--- Exercise requirements ---
Determine how many lines in the entries below include "aprendizagem". The reply should be that number and nothing else.
━━━━━━━━━━━━━━━━━━━━━━━━━━━━━━
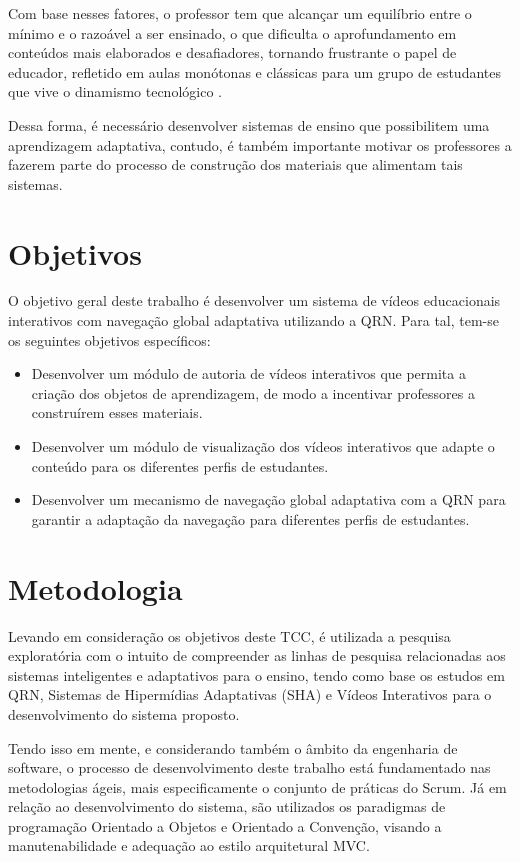 Com base nesses fatores, o professor tem que alcançar um equilíbrio entre o mínimo e o razoável a ser ensinado, o que dificulta o aprofundamento em conteúdos mais elaborados e desafiadores, tornando frustrante o papel de educador, refletido em aulas monótonas e clássicas para um grupo de estudantes que vive o dinamismo tecnológico \cite{fragelli2010}.

Dessa forma, é necessário desenvolver sistemas de ensino que possibilitem uma aprendizagem adaptativa, contudo, é também importante motivar os professores a fazerem parte do processo de construção dos materiais que alimentam tais sistemas.

\section[Objetivos]{Objetivos}

O objetivo geral deste trabalho é desenvolver um sistema de vídeos educacionais interativos com navegação global adaptativa utilizando a QRN. Para tal, tem-se os seguintes objetivos específicos:
\begin{itemize}
  	\item Desenvolver um módulo de autoria de vídeos interativos que permita a criação dos objetos de aprendizagem, de modo a incentivar professores a construírem esses materiais.
  	\item Desenvolver um módulo de visualização dos vídeos interativos que adapte o conteúdo para os diferentes perfis de estudantes.
  	\item Desenvolver um mecanismo de navegação global adaptativa com a QRN para garantir a adaptação da navegação para diferentes perfis de estudantes.
\end{itemize}

\section[Metodologia]{Metodologia}
Levando em consideração os objetivos deste TCC, é utilizada a pesquisa exploratória com o intuito de compreender as linhas de pesquisa relacionadas aos sistemas inteligentes e adaptativos para o ensino, tendo como base os estudos em QRN, Sistemas de Hipermídias Adaptativas (SHA) e Vídeos Interativos para o desenvolvimento do sistema proposto.

Tendo isso em mente, e considerando também o âmbito da engenharia de software, o processo de desenvolvimento deste trabalho está fundamentado nas metodologias ágeis, mais especificamente o conjunto de práticas do Scrum. Já em relação ao desenvolvimento do sistema, são utilizados os paradigmas de programação Orientado a Objetos e Orientado a Convenção, visando a manutenabilidade e adequação ao estilo arquitetural MVC.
━━━━━━━━━━━━━━━━━━━━━━━━━━━━━━
--- Answer section ---
2